Coach Chizik understands that the only way to ultimately live a meaningful life, and there’s nothing a man craves more than a legacy, is to have a healthy relationship with the Maker.
He’s welcome to his opinion, of course, an I don’t see what Avalos has to be–ohnolookoutit’sabaitandswitch!
It’s also why Coach Chizik wants a team chaplain to be a full-time staff position within the football program.
So Deace is arguing that Chizik wants to use a chaplain to explain to his team how to be a good Christian? And Deace doesn’t see how that might be at odds with his position as a paid faculty member of a major public institution? Well, stupid question, of course not. Because while Deace can’t find evidence that Avalos is teaching atheism, he has just admited that Chizik wants to proseletize his own team in his capacity as a coach.

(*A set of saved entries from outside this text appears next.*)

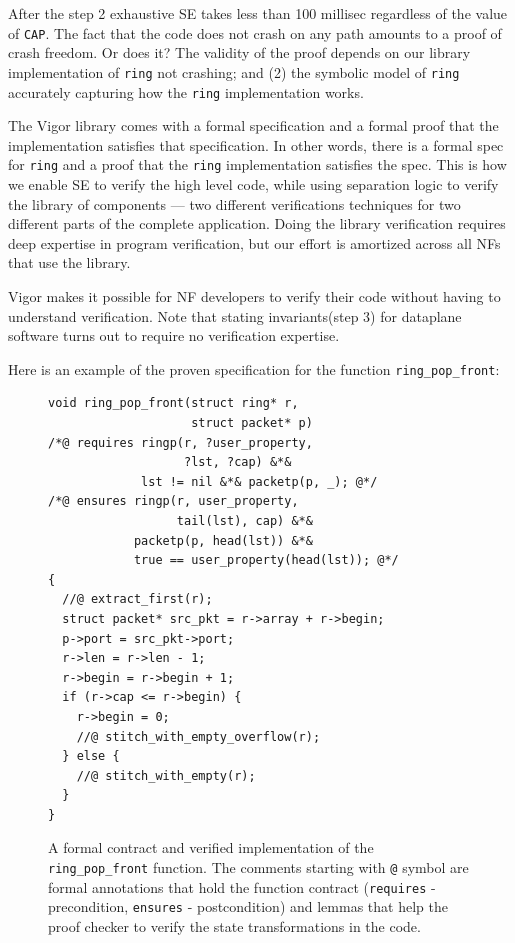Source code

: \documentclass[letterpaper,twocolumn,10pt]{article}
\newcommand{\code}[1]{\lstinline{#1}}
\begin{document}
After the step 2 exhaustive SE takes less than 100 millisec regardless of the
value of \code{CAP}. The fact that the code does not
crash on any path amounts to a proof of crash freedom. Or does it? The validity
of the proof depends on our library implementation of \code{ring} not
crashing; and (2) the symbolic model of \code{ring} accurately capturing how the
\code{ring} implementation works.

The Vigor library comes with a formal specification and a formal proof that the
implementation satisfies that specification. In other words, there is a formal
spec for \code{ring} and a proof that the \code{ring} implementation satisfies
the spec. This is how we enable SE to verify the high level code, while using
separation logic to verify the library of components --- two different
verifications techniques for two different parts of the complete application.
Doing the library verification requires deep expertise in program verification,
but our effort is amortized across all NFs that use the library.

Vigor makes it possible for NF developers to verify their code without having to
understand verification. Note that stating invariants(step 3) for dataplane
software turns out to require no verification expertise.

Here is an example of the proven specification for the function
\code{ring_pop_front}:

\begin{figure}[h!]
\begin{lstlisting}
void ring_pop_front(struct ring* r,
                    struct packet* p)
/*@ requires ringp(r, ?user_property,
                   ?lst, ?cap) &*&
             lst != nil &*& packetp(p, _); @*/
/*@ ensures ringp(r, user_property,
                  tail(lst), cap) &*&
            packetp(p, head(lst)) &*&
            true == user_property(head(lst)); @*/
{
  //@ extract_first(r);
  struct packet* src_pkt = r->array + r->begin;
  p->port = src_pkt->port;
  r->len = r->len - 1;
  r->begin = r->begin + 1;
  if (r->cap <= r->begin) {
    r->begin = 0;
    //@ stitch_with_empty_overflow(r);
  } else {
    //@ stitch_with_empty(r);
  }
}
\end{lstlisting}
  \caption{A formal contract and verified implementation of the
    \code{ring_pop_front} function. The comments starting with \code{@} symbol
    are formal annotations that hold the function contract (\code{requires} -
    precondition, \code{ensures} - postcondition) and lemmas that help the proof
    checker to verify the state transformations in the code.}
  \label{lst:contract}
\end{figure}
\end{document}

* Demogogue, in case you were wondering, is not generally used as a verb. But even if you accept that as a valid usage, then it means “to demogogue” and I’m not at all sure how an atheist can be emotionally appealing to a wide audience in a very religious nation. But I suspect Deace has never thought of that; I’d be surprised if he knows what the word means. After all, if you’re going to argue for how great Jesus is, maybe you shouldn’t say an atheist has “debunked” religion.
What Mr. Avalos, and others like him, really fear is that Coach Chizik’s plan for a team chaplain may inspire a generation of young men wearing the Cyclone uniform to reconsider their eternal destiny, which will cause them to reconsider how to live their temporal lives on this planet. If they do that they may not vote the way folks like Mr. Avalos prefer, nor will they likely live the way folks like Mr. Avalos do. And when you’re of the mindset of a Mr. Avalos and are convinced that this life is all there is, you will fight to the grave for it.

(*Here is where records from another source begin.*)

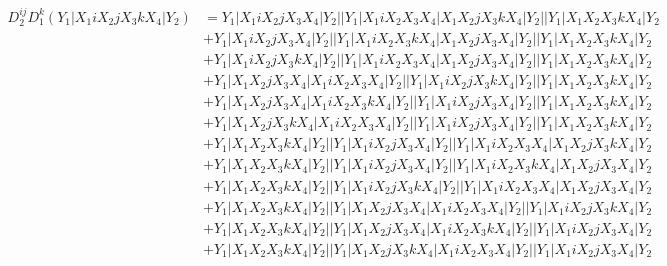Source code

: \documentclass{article}[12pt]
\begin{document}
\begin{align*}
D_2^{ij}D_1^k(Y_1|X_1iX_2jX_3kX_4|Y_2)& =Y_1|X_1iX_2jX_3X_4|Y_2||Y_1|X_1iX_2X_3X_4|X_1X_2jX_3kX_4|Y_2||Y_1|X_1X_2X_3kX_4|Y_2\\ 
 & +Y_1|X_1iX_2jX_3X_4|Y_2||Y_1|X_1iX_2X_3kX_4|X_1X_2jX_3X_4|Y_2||Y_1|X_1X_2X_3kX_4|Y_2\\ 
 & +Y_1|X_1iX_2jX_3kX_4|Y_2||Y_1|X_1iX_2X_3X_4|X_1X_2jX_3X_4|Y_2||Y_1|X_1X_2X_3kX_4|Y_2\\ 
 & +Y_1|X_1X_2jX_3X_4|X_1iX_2X_3X_4|Y_2||Y_1|X_1iX_2jX_3kX_4|Y_2||Y_1|X_1X_2X_3kX_4|Y_2\\ 
 & +Y_1|X_1X_2jX_3X_4|X_1iX_2X_3kX_4|Y_2||Y_1|X_1iX_2jX_3X_4|Y_2||Y_1|X_1X_2X_3kX_4|Y_2\\ 
 & +Y_1|X_1X_2jX_3kX_4|X_1iX_2X_3X_4|Y_2||Y_1|X_1iX_2jX_3X_4|Y_2||Y_1|X_1X_2X_3kX_4|Y_2\\ 
 & +Y_1|X_1X_2X_3kX_4|Y_2||Y_1|X_1iX_2jX_3X_4|Y_2||Y_1|X_1iX_2X_3X_4|X_1X_2jX_3kX_4|Y_2\\ 
 & +Y_1|X_1X_2X_3kX_4|Y_2||Y_1|X_1iX_2jX_3X_4|Y_2||Y_1|X_1iX_2X_3kX_4|X_1X_2jX_3X_4|Y_2\\ 
 & +Y_1|X_1X_2X_3kX_4|Y_2||Y_1|X_1iX_2jX_3kX_4|Y_2||Y_1|X_1iX_2X_3X_4|X_1X_2jX_3X_4|Y_2\\ 
 & +Y_1|X_1X_2X_3kX_4|Y_2||Y_1|X_1X_2jX_3X_4|X_1iX_2X_3X_4|Y_2||Y_1|X_1iX_2jX_3kX_4|Y_2\\ 
 & +Y_1|X_1X_2X_3kX_4|Y_2||Y_1|X_1X_2jX_3X_4|X_1iX_2X_3kX_4|Y_2||Y_1|X_1iX_2jX_3X_4|Y_2\\ 
 & +Y_1|X_1X_2X_3kX_4|Y_2||Y_1|X_1X_2jX_3kX_4|X_1iX_2X_3X_4|Y_2||Y_1|X_1iX_2jX_3X_4|Y_2\end{align*}
\end{document}
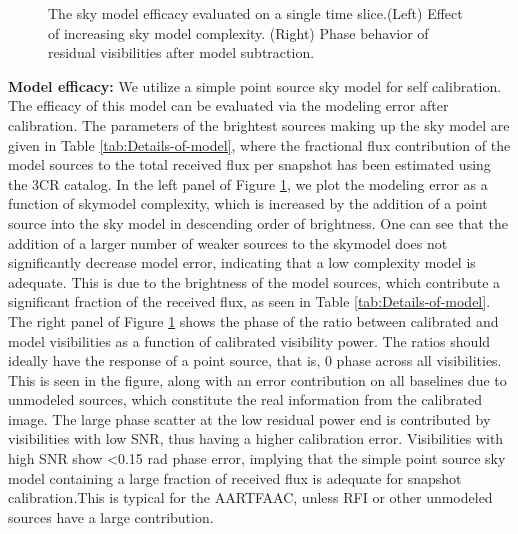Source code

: \documentclass{aa}
\begin{document}
\begin{figure}[tbh]
\caption{\label{fig:The-model-amplitude}The  sky model  efficacy evaluated  on a
  single  time slice.(Left) Effect  of increasing  sky model  complexity. (Right)
  Phase behavior of residual visibilities after model subtraction.}
\end{figure}

\textbf{Model efficacy:  } We utilize a  simple point source sky  model for self
calibration. The efficacy of this model  can be evaluated via the modeling error
after calibration.   The parameters of the  brightest sources making  up the sky
model are  given in Table \ref{tab:Details-of-model}, where  the fractional flux
contribution of  the model sources to  the total received flux  per snapshot has
been  estimated   using  the  3CR  catalog.    In  the  left   panel  of  Figure
\ref{fig:The-model-amplitude},  we plot  the  modeling error  as  a function  of
skymodel complexity, which  is increased by the addition of  a point source into
the sky model  in descending order of brightness. One can  see that the addition
of a  larger number  of weaker  sources to the  skymodel does  not significantly
decrease model error, indicating that  a low complexity model is adequate.  This
is due  to the brightness of  the model sources, which  contribute a significant
fraction of the received flux, as seen in Table \ref{tab:Details-of-model}.  The
right panel of Figure \ref{fig:The-model-amplitude} shows the phase of the ratio
between calibrated and model visibilities as a function of calibrated visibility
power. The ratios should ideally have the response of a point source, that is, 0
phase across all visibilities.  This is  seen in the figure, along with an error
contribution on  all baselines  due to unmodeled  sources, which  constitute the
real information from  the calibrated image. The large phase  scatter at the low
residual power  end is contributed by  visibilities with low SNR,  thus having a
higher  calibration error.   Visibilities with  high  SNR show  <0.15 rad  phase
error,  implying that  the  simple point  source  sky model  containing a  large
fraction of received  flux is adequate for snapshot  calibration.This is typical
for  the  AARTFAAC,  unless  RFI   or  other  unmodeled  sources  have  a  large
contribution.
\end{document}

No, Avalos objects to a man in power forcing religion on those who he controls. And it’s odd that Deace would accuse Avalos at one point of believing life has no meaning and then note that he’s willing to fight for what he believes is right. But we wouldn’t expect consistency out of Deace now, would we?
At ISU, the atheists have become the theocrats, it’s just that their god is their stomachs.
My irony meter just exploded. After arguing that he wants to stop atheists from separating “Christ and state,” Deace turns right around and accuses atheists of being theocrats. The level of stupidity boggles the mind.
Perhaps Deace would be more persuasive if he actually understood his own argument. But that would just get in the way: when it’s an atheist versus a Good Christian, little things like “the idols of science and reason” shouldn’t get in the way of a good ultraconservative rant.